(Records excerpted from a collection)
++++++++++

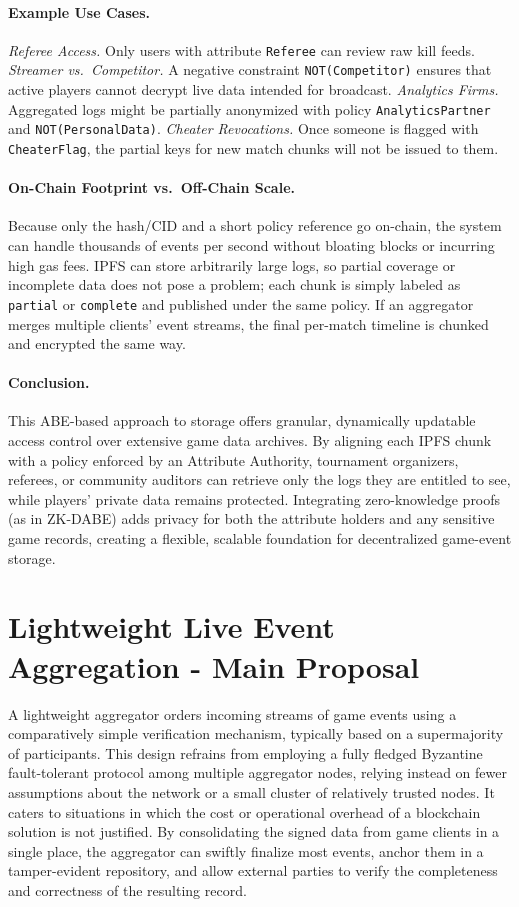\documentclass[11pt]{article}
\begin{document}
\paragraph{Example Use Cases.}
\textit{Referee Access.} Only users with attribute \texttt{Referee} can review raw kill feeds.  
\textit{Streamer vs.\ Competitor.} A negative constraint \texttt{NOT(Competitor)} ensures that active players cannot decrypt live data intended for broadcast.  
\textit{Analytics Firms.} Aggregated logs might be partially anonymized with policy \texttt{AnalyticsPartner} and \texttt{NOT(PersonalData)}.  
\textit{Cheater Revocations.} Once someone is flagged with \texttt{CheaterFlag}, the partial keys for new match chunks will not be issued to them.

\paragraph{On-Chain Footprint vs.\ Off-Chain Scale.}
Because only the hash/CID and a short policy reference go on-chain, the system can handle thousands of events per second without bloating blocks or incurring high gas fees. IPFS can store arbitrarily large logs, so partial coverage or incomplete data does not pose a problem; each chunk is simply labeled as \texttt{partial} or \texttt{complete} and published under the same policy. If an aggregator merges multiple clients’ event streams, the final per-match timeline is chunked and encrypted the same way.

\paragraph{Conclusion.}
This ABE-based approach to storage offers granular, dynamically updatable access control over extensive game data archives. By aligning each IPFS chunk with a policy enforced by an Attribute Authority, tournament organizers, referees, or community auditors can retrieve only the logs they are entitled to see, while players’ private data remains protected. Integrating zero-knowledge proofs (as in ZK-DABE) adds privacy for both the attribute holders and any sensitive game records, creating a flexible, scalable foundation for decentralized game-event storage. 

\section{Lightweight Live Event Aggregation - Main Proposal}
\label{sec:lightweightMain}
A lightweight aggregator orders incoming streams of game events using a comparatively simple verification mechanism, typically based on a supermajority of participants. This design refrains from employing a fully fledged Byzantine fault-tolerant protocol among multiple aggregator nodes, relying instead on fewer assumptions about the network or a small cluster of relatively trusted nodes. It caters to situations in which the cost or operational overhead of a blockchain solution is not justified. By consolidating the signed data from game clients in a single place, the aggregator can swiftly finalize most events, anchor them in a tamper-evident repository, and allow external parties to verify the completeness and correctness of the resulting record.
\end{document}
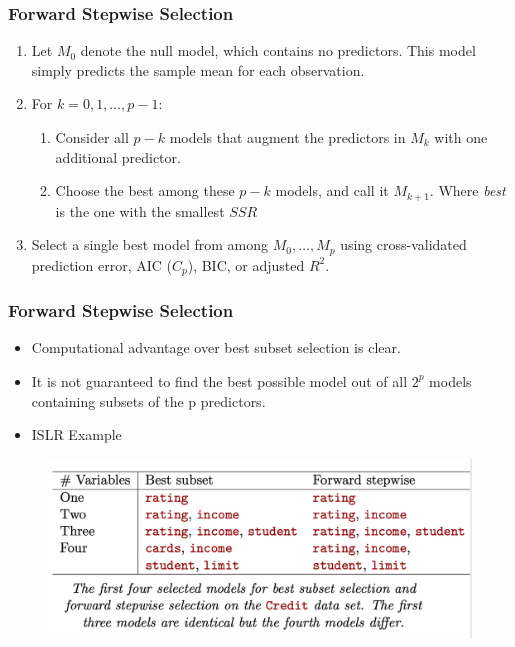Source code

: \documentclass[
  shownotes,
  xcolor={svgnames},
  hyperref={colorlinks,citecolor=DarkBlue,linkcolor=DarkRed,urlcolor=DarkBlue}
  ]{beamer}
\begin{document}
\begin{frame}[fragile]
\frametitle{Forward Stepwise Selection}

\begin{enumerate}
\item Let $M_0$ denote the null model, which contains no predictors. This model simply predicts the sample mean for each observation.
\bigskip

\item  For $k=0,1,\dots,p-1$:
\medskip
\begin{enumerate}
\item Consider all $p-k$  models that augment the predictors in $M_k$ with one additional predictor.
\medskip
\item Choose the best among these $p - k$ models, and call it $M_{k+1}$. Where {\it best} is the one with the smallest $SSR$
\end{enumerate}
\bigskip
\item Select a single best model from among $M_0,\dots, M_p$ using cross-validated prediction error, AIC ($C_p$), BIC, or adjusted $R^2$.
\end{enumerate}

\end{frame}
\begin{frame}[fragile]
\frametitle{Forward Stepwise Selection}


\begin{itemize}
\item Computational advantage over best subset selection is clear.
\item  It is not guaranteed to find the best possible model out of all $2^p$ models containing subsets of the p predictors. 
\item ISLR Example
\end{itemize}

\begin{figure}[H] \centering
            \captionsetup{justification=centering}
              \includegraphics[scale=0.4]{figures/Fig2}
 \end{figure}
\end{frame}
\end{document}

++++++++++

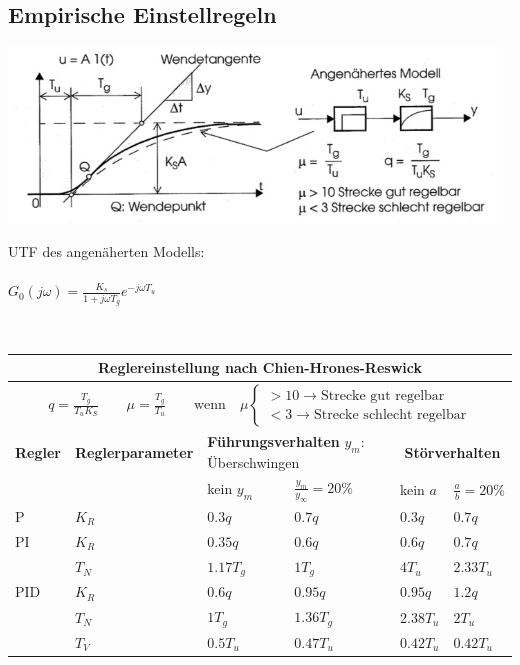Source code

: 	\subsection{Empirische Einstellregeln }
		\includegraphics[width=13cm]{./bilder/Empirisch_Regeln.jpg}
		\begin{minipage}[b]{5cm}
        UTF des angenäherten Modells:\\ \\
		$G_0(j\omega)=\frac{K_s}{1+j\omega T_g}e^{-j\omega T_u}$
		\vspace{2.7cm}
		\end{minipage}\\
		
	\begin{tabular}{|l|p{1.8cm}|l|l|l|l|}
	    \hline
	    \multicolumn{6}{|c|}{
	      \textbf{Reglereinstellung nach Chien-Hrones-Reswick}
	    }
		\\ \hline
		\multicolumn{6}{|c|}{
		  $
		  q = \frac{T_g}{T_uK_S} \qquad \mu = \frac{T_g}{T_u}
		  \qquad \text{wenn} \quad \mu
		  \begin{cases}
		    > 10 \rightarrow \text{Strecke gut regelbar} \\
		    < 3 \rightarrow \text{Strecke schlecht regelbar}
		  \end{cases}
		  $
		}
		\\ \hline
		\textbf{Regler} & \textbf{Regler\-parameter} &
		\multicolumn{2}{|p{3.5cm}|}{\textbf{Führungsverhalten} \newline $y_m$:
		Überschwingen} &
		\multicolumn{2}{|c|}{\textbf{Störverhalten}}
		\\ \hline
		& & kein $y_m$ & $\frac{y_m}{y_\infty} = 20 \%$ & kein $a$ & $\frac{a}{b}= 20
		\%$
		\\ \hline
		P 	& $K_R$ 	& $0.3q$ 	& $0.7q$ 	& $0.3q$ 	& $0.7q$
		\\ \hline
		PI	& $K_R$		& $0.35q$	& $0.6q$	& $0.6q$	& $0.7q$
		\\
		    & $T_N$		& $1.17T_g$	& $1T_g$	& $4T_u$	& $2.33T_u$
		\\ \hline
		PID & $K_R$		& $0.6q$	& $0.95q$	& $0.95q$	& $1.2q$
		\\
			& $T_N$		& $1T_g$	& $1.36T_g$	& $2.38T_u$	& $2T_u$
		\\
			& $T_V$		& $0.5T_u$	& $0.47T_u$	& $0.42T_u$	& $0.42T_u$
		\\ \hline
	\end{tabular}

++++++++++

• What is expected
With "dots" as the string to match, show every line of the entries above that has it.

• Output for this task
\item  For $k=0,1,\dots,p-1$:
\item Select a single best model from among $M_0,\dots, M_p$ using cross-validated prediction error, AIC ($C_p$), BIC, or adjusted $R^2$.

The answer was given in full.